## [Items from a dataset]
• • • • • • •

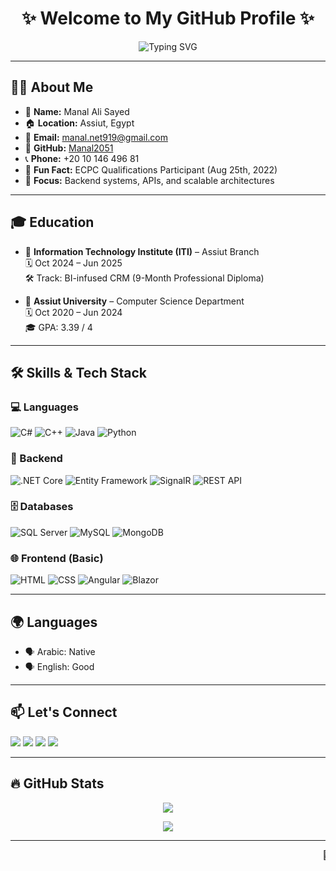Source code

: <h1 align="center">✨ Welcome to My GitHub Profile ✨</h1>

<p align="center">
  <img src="https://readme-typing-svg.demolab.com?font=Fira+Code&size=24&pause=1000&color=F70000&center=true&vCenter=true&width=435&lines=I'm+Manal+Ali;Backend+.NET+Developer;Passionate+about+Clean+Architecture;Always+Learning+New+Techs!🚀" alt="Typing SVG" />
</p>

---

## 👩‍💻 About Me

- 💼 **Name:** Manal Ali Sayed  
- 🏠 **Location:** Assiut, Egypt  
- 📧 **Email:** manal.net919@gmail.com  
- 🔗 **GitHub:** [Manal2051](https://github.com/Manal2051)  
- 📞 **Phone:** +20 10 146 496 81  
- 🧩 **Fun Fact:** ECPC Qualifications Participant (Aug 25th, 2022)  
- 🎯 **Focus:** Backend systems, APIs, and scalable architectures

---

## 🎓 Education

- 🏫 **Information Technology Institute (ITI)** – Assiut Branch  
  🗓️ Oct 2024 – Jun 2025  
  🛠️ Track: BI-infused CRM (9-Month Professional Diploma)

- 🏫 **Assiut University** – Computer Science Department  
  🗓️ Oct 2020 – Jun 2024  
  🎓 GPA: 3.39 / 4

---

## 🛠️ Skills & Tech Stack

### 💻 Languages
![C#](https://img.shields.io/badge/C%23-239120?style=for-the-badge&logo=c-sharp&logoColor=white)
![C++](https://img.shields.io/badge/C++-00599C?style=for-the-badge&logo=cplusplus&logoColor=white)
![Java](https://img.shields.io/badge/Java-ED8B00?style=for-the-badge&logo=java&logoColor=white)
![Python](https://img.shields.io/badge/Python-3670A0?style=for-the-badge&logo=python&logoColor=ffdd54)

### 🧠 Backend
![.NET Core](https://img.shields.io/badge/.NET-512BD4?style=for-the-badge&logo=dotnet&logoColor=white)
![Entity Framework](https://img.shields.io/badge/EF%20Core-6DB33F?style=for-the-badge)
![SignalR](https://img.shields.io/badge/SignalR-0082C9?style=for-the-badge)
![REST API](https://img.shields.io/badge/REST%20API-FF6F00?style=for-the-badge)

### 🗄️ Databases
![SQL Server](https://img.shields.io/badge/SQL%20Server-CC2927?style=for-the-badge&logo=microsoftsqlserver&logoColor=white)
![MySQL](https://img.shields.io/badge/MySQL-005C84?style=for-the-badge&logo=mysql&logoColor=white)
![MongoDB](https://img.shields.io/badge/MongoDB-4EA94B?style=for-the-badge&logo=mongodb&logoColor=white)

### 🌐 Frontend (Basic)
![HTML](https://img.shields.io/badge/HTML5-E34F26?style=for-the-badge&logo=html5&logoColor=white)
![CSS](https://img.shields.io/badge/CSS3-1572B6?style=for-the-badge&logo=css3&logoColor=white)
![Angular](https://img.shields.io/badge/Angular-DD0031?style=for-the-badge&logo=angular&logoColor=white)
![Blazor](https://img.shields.io/badge/Blazor-512BD4?style=for-the-badge&logo=blazor&logoColor=white)

---

## 🌍 Languages

- 🗣️ Arabic: Native  
- 🗣️ English: Good

---

## 📫 Let's Connect

<p align="left">
  <a href="mailto:manal.net919@gmail.com"><img src="https://img.shields.io/badge/Gmail-D14836?style=flat-square&logo=gmail&logoColor=white"/></a>
  <a href="https://www.linkedin.com/in/manal-ali-075563372/"><img src="https://img.shields.io/badge/LinkedIn-0077B5?style=flat-square&logo=linkedin&logoColor=white"/></a>
  <a href="https://facebook.com/manal.ali.344489"><img src="https://img.shields.io/badge/Facebook-1877F2?style=flat-square&logo=facebook&logoColor=white"/></a>
  <a href="https://github.com/Manal2051"><img src="https://img.shields.io/badge/GitHub-181717?style=flat-square&logo=github&logoColor=white"/></a>
</p>

---

## 🔥 GitHub Stats

<p align="center">
  <img src="https://github-readme-stats.vercel.app/api?username=Manal2051&show_icons=true&theme=tokyonight&hide_title=false&count_private=true"/>
</p>

<p align="center">
  <img src="https://github-readme-streak-stats.herokuapp.com/?user=Manal2051&theme=tokyonight"/>
</p>

---

<marquee><b>🌟 Let’s build something amazing together 🌟</b></marquee>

• • • • • • •

## [What is being asked]
Give every entry again as it is, dropping its pictures.

## [Answer]
Source code

: <h1 align="center">✨ Welcome to My GitHub Profile ✨</h1>

<p align="center">
  <img src="https://readme-typing-svg.demolab.com?font=Fira+Code&size=24&pause=1000&color=F70000&center=true&vCenter=true&width=435&lines=I'm+Manal+Ali;Backend+.NET+Developer;Passionate+about+Clean+Architecture;Always+Learning+New+Techs!🚀" alt="Typing SVG" />
</p>

---

## 👩‍💻 About Me

- 💼 **Name:** Manal Ali Sayed  
- 🏠 **Location:** Assiut, Egypt  
- 📧 **Email:** manal.net919@gmail.com  
- 🔗 **GitHub:** [Manal2051](https://github.com/Manal2051)  
- 📞 **Phone:** +20 10 146 496 81  
- 🧩 **Fun Fact:** ECPC Qualifications Participant (Aug 25th, 2022)  
- 🎯 **Focus:** Backend systems, APIs, and scalable architectures

---

## 🎓 Education

- 🏫 **Information Technology Institute (ITI)** – Assiut Branch  
  🗓️ Oct 2024 – Jun 2025  
  🛠️ Track: BI-infused CRM (9-Month Professional Diploma)

- 🏫 **Assiut University** – Computer Science Department  
  🗓️ Oct 2020 – Jun 2024  
  🎓 GPA: 3.39 / 4

---

## 🛠️ Skills & Tech Stack

### 💻 Languages
![C#](https://img.shields.io/badge/C%23-239120?style=for-the-badge&logo=c-sharp&logoColor=white)
![C++](https://img.shields.io/badge/C++-00599C?style=for-the-badge&logo=cplusplus&logoColor=white)
![Java](https://img.shields.io/badge/Java-ED8B00?style=for-the-badge&logo=java&logoColor=white)
![Python](https://img.shields.io/badge/Python-3670A0?style=for-the-badge&logo=python&logoColor=ffdd54)

### 🧠 Backend
![.NET Core](https://img.shields.io/badge/.NET-512BD4?style=for-the-badge&logo=dotnet&logoColor=white)
![Entity Framework](https://img.shields.io/badge/EF%20Core-6DB33F?style=for-the-badge)
![SignalR](https://img.shields.io/badge/SignalR-0082C9?style=for-the-badge)
![REST API](https://img.shields.io/badge/REST%20API-FF6F00?style=for-the-badge)

### 🗄️ Databases
![SQL Server](https://img.shields.io/badge/SQL%20Server-CC2927?style=for-the-badge&logo=microsoftsqlserver&logoColor=white)
![MySQL](https://img.shields.io/badge/MySQL-005C84?style=for-the-badge&logo=mysql&logoColor=white)
![MongoDB](https://img.shields.io/badge/MongoDB-4EA94B?style=for-the-badge&logo=mongodb&logoColor=white)

### 🌐 Frontend (Basic)
![HTML](https://img.shields.io/badge/HTML5-E34F26?style=for-the-badge&logo=html5&logoColor=white)
![CSS](https://img.shields.io/badge/CSS3-1572B6?style=for-the-badge&logo=css3&logoColor=white)
![Angular](https://img.shields.io/badge/Angular-DD0031?style=for-the-badge&logo=angular&logoColor=white)
![Blazor](https://img.shields.io/badge/Blazor-512BD4?style=for-the-badge&logo=blazor&logoColor=white)

---

## 🌍 Languages

- 🗣️ Arabic: Native  
- 🗣️ English: Good

---

## 📫 Let's Connect

<p align="left">
  <a href="mailto:manal.net919@gmail.com"><img src="https://img.shields.io/badge/Gmail-D14836?style=flat-square&logo=gmail&logoColor=white"/></a>
  <a href="https://www.linkedin.com/in/manal-ali-075563372/"><img src="https://img.shields.io/badge/LinkedIn-0077B5?style=flat-square&logo=linkedin&logoColor=white"/></a>
  <a href="https://facebook.com/manal.ali.344489"><img src="https://img.shields.io/badge/Facebook-1877F2?style=flat-square&logo=facebook&logoColor=white"/></a>
  <a href="https://github.com/Manal2051"><img src="https://img.shields.io/badge/GitHub-181717?style=flat-square&logo=github&logoColor=white"/></a>
</p>

---

## 🔥 GitHub Stats

<p align="center">
  <img src="https://github-readme-stats.vercel.app/api?username=Manal2051&show_icons=true&theme=tokyonight&hide_title=false&count_private=true"/>
</p>

<p align="center">
  <img src="https://github-readme-streak-stats.herokuapp.com/?user=Manal2051&theme=tokyonight"/>
</p>

---

<marquee><b>🌟 Let’s build something amazing together 🌟</b></marquee>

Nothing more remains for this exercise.